Das die einen Nachweis von EA haben wollen, ist nur logisch! Solltest du diesen erbringen, bin ich mir sicher, dass du einen neuen key bekommst.
Ich hatte das damals bei Herr der Ringe online Mienen von Moria. Game original gekauft und zwar bei Satur. Dennoch war der Key schon verbraucht, auch wenn ich ihn freirubbeln musste. Bei Saturn stößt du mit solchen Problemen allerdings auf taube Ohren. Die habe ich damals gefragt, ob ich irgendwie einen Nachweis erbringen kann und deren Antwort war lediglich: "Sobald die Folie von der Verpackung ist, dürfen wir es nicht zurück nehmen."
Also sage ich, freu dich, dass fast2play dir die Möglichkeit bietet deine Unschuld zu beweisen!


----------



## Rurdo (8. März 2013)

Ich kann dir den Gamecodeshop.de nur empfehlen wenn du gern Keys im Internet kaufst...
Die keys kommen immer innerhalb von 10-15 min  und wenn mal was nicht passt (Key ungültig ect) bekommst du sofort nen neuen!
Ich hab nur gute erfahrungen mit dem shop gemacht... Bei anderen hab ich noch nichts gekauft


----------



## ryzen1 (8. März 2013)

Hab auch schon oft Keys über fast2play bzw g2play gekauft.

Problem gab es nur bei Cod 4. Hier war der Code anscheinend auch schon in benutzung.
Screen mit der Fehlermeldung geschickt.
Bekam eine Mail mit ner Entschuldigung und neuem Key. 

Die Keys hab ich auch meist innerhalb einer Stunde erhalten. Empfinde ich jetzt nicht als schlimm.
Sofern man keine russischen Steamkeys kauft, sollte es kaum zu Problemen kommen.
Aber steht auch immer dort ob EU Key oder RU oder sonst was.
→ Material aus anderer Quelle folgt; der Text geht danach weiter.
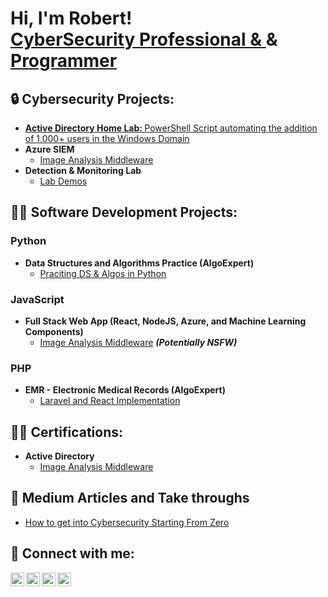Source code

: <h1>Hi, I'm Robert! <br/><a href="https://github.com/RobertOnyango">CyberSecurity Professional & </a> & <a href="https://github.com/RobertOnyango">Programmer</a> </h1>

<h2> 🔒 Cybersecurity Projects:</h2>

- <b>[Active Directory Home Lab: </b> PowerShell Script automating the addition of 1,000+ users in the Windows Domain](https://github.com/RobertOnyango/AD_Add-Users-Windows-Domain)
- <b>Azure SIEM</b>
  - [Image Analysis Middleware](https://#)
- <b>Detection & Monitoring Lab</b>
  - [Lab Demos](https://#)

<h2> 👨‍💻 Software Development Projects:</h2>

<h3>Python</h3>

- <b>Data Structures and Algorithms Practice (AlgoExpert)</b>
  - [Praciting DS & Algos in Python](https://github.com/joshmadakor1/Algorithms-Practice)
 
<h3>JavaScript</h3>

- <b>Full Stack Web App (React, NodeJS, Azure, and Machine Learning Components)</b>
  - [Image Analysis Middleware](https://github.com/joshmadakor1/4chan-Image-Analysis-Middleware-C964) <b><i>(Potentially NSFW)</b></i>

<h3>PHP</h3>

- <b>EMR - Electronic Medical Records (AlgoExpert)</b>
  - [Laravel and React Implementation](https://github.com/RobertOnyango/EMR)

<h2> 🧑‍🎓 Certifications:</h2>

- <b>Active Directory</b>
  - [Image Analysis Middleware](https://#)


<h2> 📝 Medium Articles and Take throughs</h2>

- [How to get into Cybersecurity Starting From Zero](https://www.youtube.com/watch?v=a83ASGn_V_s)

<h2> 🤳 Connect with me:</h2>

[<img align="left" alt="JoshMadakor | YouTube" width="22px" src="https://cdn.jsdelivr.net/npm/simple-icons@v3/icons/youtube.svg" />][youtube]
[<img align="left" alt="JoshMadakor | Twitter" width="22px" src="https://cdn.jsdelivr.net/npm/simple-icons@v3/icons/twitter.svg" />][twitter]
[<img align="left" alt="JoshMadakor | LinkedIn" width="22px" src="https://cdn.jsdelivr.net/npm/simple-icons@v3/icons/linkedin.svg" />][linkedin]
[<img align="left" alt="JoshMadakor | Instagram" width="22px" src="https://cdn.jsdelivr.net/npm/simple-icons@v3/icons/instagram.svg" />][instagram]

[twitter]: https://twitter.com/joshmadakor
[youtube]: https://www.youtube.com/c/joshmadakor
[instagram]: https://www.instagram.com/joshmadakor/
[linkedin]: https://linkedin.com/in/joshmadakor

<!--
**RobertOnyango/RobertOnyango** is a ✨ _special_ ✨ repository because its `README.md` (this file) appears on your GitHub profile.

Here are some ideas to get you started:

- 🔭 I’m currently working on ...
- 🌱 I’m currently learning ...
- 👯 I’m looking to collaborate on ...
- 🤔 I’m looking for help with ...
- 💬 Ask me about ...
- 📫 How to reach me: ...
- 😄 Pronouns: ...
- ⚡ Fun fact: ...
-->
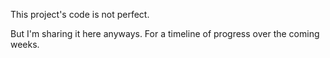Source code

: This project's code is not perfect.

But I'm sharing it here anyways. For a timeline of progress over the coming weeks.
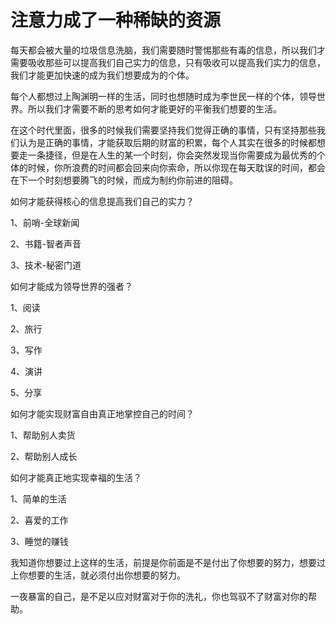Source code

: # 注意力成了一种稀缺的资源

每天都会被大量的垃圾信息洗脑，我们需要随时警惕那些有毒的信息，所以我们才需要吸收那些可以提高我们自己实力的信息，只有吸收可以提高我们实力的信息，我们才能更加快速的成为我们想要成为的个体。

每个人都想过上陶渊明一样的生活，同时也想随时成为李世民一样的个体，领导世界。所以我们才需要不断的思考如何才能更好的平衡我们想要的生活。

在这个时代里面，很多的时候我们需要坚持我们觉得正确的事情，只有坚持那些我们认为是正确的事情，才能获取后期的财富的积累，每个人其实在很多的时候都想要走一条捷径，但是在人生的某一个时刻，你会突然发现当你需要成为最优秀的个体的时候，你所浪费的时间都会回来向你索命，所以你现在每天耽误的时间，都会在下一个时刻想要腾飞的时候，而成为制约你前进的阻碍。

如何才能获得核心的信息提高我们自己的实力？

1、前哨-全球新闻

2、书籍-智者声音

3、技术-秘密门道

如何才能成为领导世界的强者？

1、阅读

2、旅行

3、写作

4、演讲

5、分享

如何才能实现财富自由真正地掌控自己的时间？

1、帮助别人卖货

2、帮助别人成长

如何才能真正地实现幸福的生活？

1、简单的生活

2、喜爱的工作

3、睡觉的赚钱

我知道你想要过上这样的生活，前提是你前面是不是付出了你想要的努力，想要过上你想要的生活，就必须付出你想要的努力。

一夜暴富的自己，是不足以应对财富对于你的洗礼，你也驾驭不了财富对你的帮助。
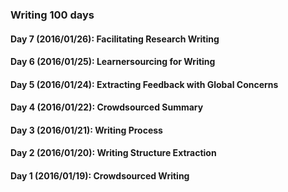 ### Writing 100 days
#### Day 7 (2016/01/26): Facilitating Research Writing
#### Day 6 (2016/01/25): Learnersourcing for Writing
#### Day 5 (2016/01/24): Extracting Feedback with Global Concerns
#### Day 4 (2016/01/22): Crowdsourced Summary
#### Day 3 (2016/01/21): Writing Process
#### Day 2 (2016/01/20): Writing Structure Extraction
#### Day 1 (2016/01/19): Crowdsourced Writing
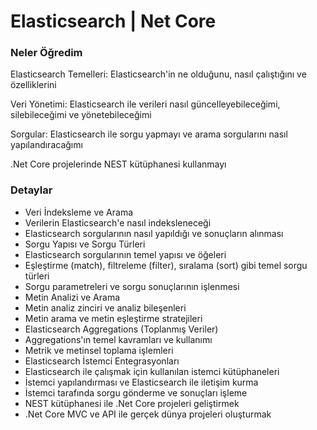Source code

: <h1>Elasticsearch | Net Core</h1>
<h3>Neler Öğredim</h3>
<p>Elasticsearch Temelleri: Elasticsearch'in ne olduğunu, nasıl çalıştığını ve özelliklerini</p>
<p>Veri Yönetimi: Elasticsearch ile verileri nasıl güncelleyebileceğimi, silebileceğimi ve yönetebileceğimi</p>
<p>Sorgular: Elasticsearch ile sorgu yapmayı ve arama sorgularını nasıl yapılandıracağımı</p>
<p>.Net Core projelerinde NEST kütüphanesi kullanmayı</p>


<h3> Detaylar</h3>
<ul>
<li>Veri İndeksleme ve Arama</li>
<li>Verilerin Elasticsearch'e nasıl indeksleneceği</li>
<li>Elasticsearch sorgularının nasıl yapıldığı ve sonuçların alınması</li>
<li>Sorgu Yapısı ve Sorgu Türleri</li>
<li>Elasticsearch sorgularının temel yapısı ve öğeleri</li>
<li>Eşleştirme (match), filtreleme (filter), sıralama (sort) gibi temel sorgu türleri</li>
<li>Sorgu parametreleri ve sorgu sonuçlarının işlenmesi</li>
<li>Metin Analizi ve Arama</li>
<li>Metin analiz zinciri ve analiz bileşenleri</li>
<li>Metin arama ve metin eşleştirme stratejileri</li>
<li>Elasticsearch Aggregations (Toplanmış Veriler)</li>
<li>Aggregations'ın temel kavramları ve kullanımı</li>
<li>Metrik ve metinsel toplama işlemleri</li>
<li>Elasticsearch İstemci Entegrasyonları</li>
<li>Elasticsearch ile çalışmak için kullanılan istemci kütüphaneleri</li>
<li>İstemci yapılandırması ve Elasticsearch ile iletişim kurma</li>
<li>İstemci tarafında sorgu gönderme ve sonuçları işleme</li>
<li>NEST kütüphanesi ile  .Net Core projeleri geliştirmek</li>
<li>.Net Core  MVC ve API ile gerçek dünya projeleri oluşturmak</li>
</ul>
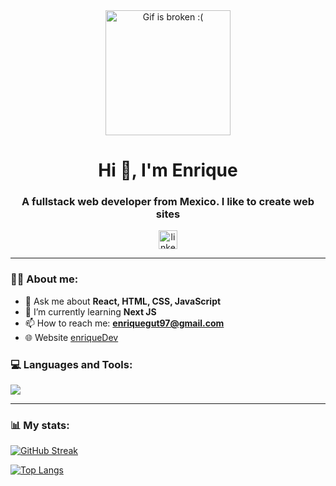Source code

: <div align="center">
  <img src="https://media.tenor.com/5ry-200hErMAAAAd/hacker-hacker-man.gif" alt="Gif is broken :(" align="center" width="200">
  <h1 align="center"> Hi 👋, I'm Enrique </h1>
  <h3 align="center">
    A fullstack web developer from Mexico. I like to create web sites 
  </h3>
</div>

<div align="center">
  <a href="www.google.com" target="_blank">
    <img src="https://img.icons8.com/fluency/256/linkedin.png" alt="linkedin" align="center" width="30">
  </a>
</div>

---
### 👨‍💻 About me:

- 💬 Ask me about **React, HTML, CSS, JavaScript**
- 📖 I’m currently learning **Next JS**
- 📫 How to reach me: **enriquegut97@gmail.com**
- 🌐 Website [enriqueDev](www.google.com)

<h3> 💻 Languages and Tools: </h3>
<div>
    <img src="https://skillicons.dev/icons?i=html,css,javascript,react,bootstrap,typescript,nodejs,express,mongodb,git" />
</div>

---
### 📊 My stats:
[![GitHub Streak](http://github-readme-streak-stats.herokuapp.com?user=zeus97&theme=tokyonight)](https://git.io/streak-stats)

[![Top Langs](https://github-readme-stats.vercel.app/api/top-langs/?username=zeus97&layout=compact)](https://github.com/anuraghazra/github-readme-stats)

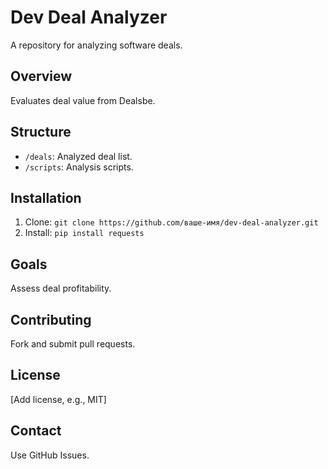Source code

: # Dev Deal Analyzer
A repository for analyzing software deals.

## Overview
Evaluates deal value from Dealsbe.

## Structure
- `/deals`: Analyzed deal list.
- `/scripts`: Analysis scripts.

## Installation
1. Clone: `git clone https://github.com/ваше-имя/dev-deal-analyzer.git`
2. Install: `pip install requests`

## Goals
Assess deal profitability.

## Contributing
Fork and submit pull requests.

## License
[Add license, e.g., MIT]

## Contact
Use GitHub Issues.
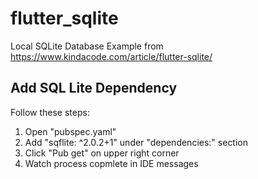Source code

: # flutter_sqlite

Local SQLite Database Example from https://www.kindacode.com/article/flutter-sqlite/

## Add SQL Lite Dependency

Follow these steps:
1. Open "pubspec.yaml"
2. Add "sqflite: ^2.0.2+1" under "dependencies:" section
3. Click "Pub get" on upper right corner
4. Watch process copmlete in IDE messages

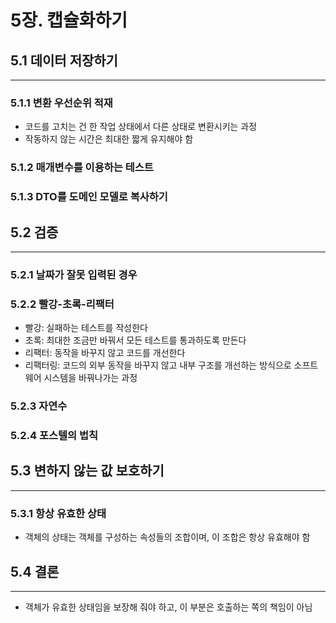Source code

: # 5장. 캡슐화하기

## 5.1 데이터 저장하기

---

### 5.1.1 변환 우선순위 적재

- 코드를 고치는 건 한 작업 상태에서 다른 상태로 변환시키는 과정
- 작동하지 않는 시간은 최대한 짧게 유지해야 함

### 5.1.2 매개변수를 이용하는 테스트

### 5.1.3 DTO를 도메인 모델로 복사하기

## 5.2 검증

---

### 5.2.1 날짜가 잘못 입력된 경우

### 5.2.2 빨강-초록-리팩터

- 빨강: 실패하는 테스트를 작성한다
- 초록: 최대한 조금만 바꿔서 모든 테스트를 통과하도록 만든다
- 리팩터: 동작을 바꾸지 않고 코드를 개선한다
- 리팩터링: 코드의 외부 동작을 바꾸지 않고 내부 구조를 개선하는 방식으로 소프트웨어 시스템을 바꿔나가는 과정

### 5.2.3 자연수

### 5.2.4 포스텔의 법칙

## 5.3 변하지 않는 값 보호하기

---

### 5.3.1 항상 유효한 상태

- 객체의 상태는 객체를 구성하는 속성들의 조합이며, 이 조합은 항상 유효해야 함

## 5.4 결론

---

- 객체가 유효한 상태임을 보장해 줘야 하고, 이 부분은 호출하는 쪽의 책임이 아님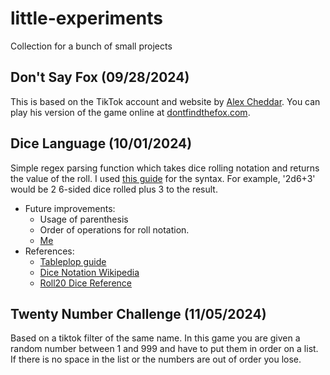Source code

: # little-experiments
Collection for a bunch of small projects


## Don't Say Fox (09/28/2024)
This is based on the TikTok account and website by [Alex Cheddar](https://www.youtube.com/@AlexCheddarUK). You can play his version of the game online at [dontfindthefox.com](https://donotfindthefox.com/).

## Dice Language (10/01/2024)
Simple regex parsing function which takes dice rolling notation and returns the value of the roll. I used [this guide](https://tableplop.notion.site/Dice-rolling-syntax-options-37ef6202bdc44e288b7eb84dc344dabc) for the syntax. For example, '2d6+3' would be 2 6-sided dice rolled plus 3 to the result.
- Future improvements: 
    - Usage of parenthesis
    - Order of operations for roll notation. 
    - [Me](https://xkcd.com/927/)
- References: 
    - [Tableplop guide](https://tableplop.notion.site/Dice-rolling-syntax-options-37ef6202bdc44e288b7eb84dc344dabc)
    - [Dice Notation Wikipedia](https://en.wikipedia.org/wiki/Dice_notation)
    - [Roll20 Dice Reference](https://wiki.roll20.net/Dice_Reference)


## Twenty Number Challenge (11/05/2024)
Based on a tiktok filter of the same name. In this game you are given a random number between 1 and 999 and have to put them in order on a list. If there is no space in the list or the numbers are out of order you lose. 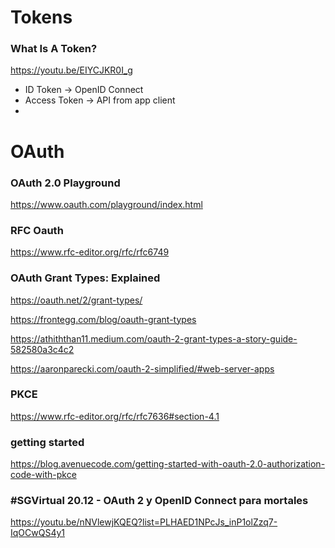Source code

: # Tokens


### What Is A Token?
https://youtu.be/EIYCJKR0I_g

* ID Token -> OpenID Connect
* Access Token -> API from app client
* 

# OAuth

###  OAuth 2.0 Playground 
https://www.oauth.com/playground/index.html

### RFC Oauth
https://www.rfc-editor.org/rfc/rfc6749

### OAuth Grant Types: Explained

https://oauth.net/2/grant-types/

https://frontegg.com/blog/oauth-grant-types


https://athiththan11.medium.com/oauth-2-grant-types-a-story-guide-582580a3c4c2


https://aaronparecki.com/oauth-2-simplified/#web-server-apps


### PKCE

https://www.rfc-editor.org/rfc/rfc7636#section-4.1


### getting started
https://blog.avenuecode.com/getting-started-with-oauth-2.0-authorization-code-with-pkce



### #SGVirtual 20.12 - OAuth 2 y OpenID Connect para mortales
https://youtu.be/nNVlewjKQEQ?list=PLHAED1NPcJs_inP1olZzq7-IqOCwQS4y1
Würde auch sofort wieder dort bestellen.


----------



## Fr0ntL1ner (8. März 2013)

Bin dort quasi User der ersten Stunde und bestelle schon ewig Spiele bei G2Play/Fast2Play (Borderlands 2, Battlefield 3 Premium, Left 4 Dead 1/2, MW3 etc. pp.) und hab da schon über 300€ gelassen. 
Bisher gabs noch nie ein Problem und man liest auch oft, dass die einen zweiten Key schicken wenn der gekaufte schon benutzt wurde. Support antwortet auch sehr schnell wenn man eine Frage hat.
Risiko, dass einem der Account gesperrt wird ist so gut wie nicht vorhanden. Also ich wüsste nicht, warum man dort nicht bestellen sollte


----------



## cultraider (8. März 2013)

Ich habe bisher nur bei einem keyshop eingekauft und zwar bei "randyrun"
die haben zwar leider nicht immer alle spiele dort, aber wenn dann sind es EU keys und die keys sind abfotografierte (von den manuals)
und musste nie länger als 15 min auf die mail warten.

gestern abend hat es 3 minuten gedauert bf3 premium (nur die dlcs) für 26 €..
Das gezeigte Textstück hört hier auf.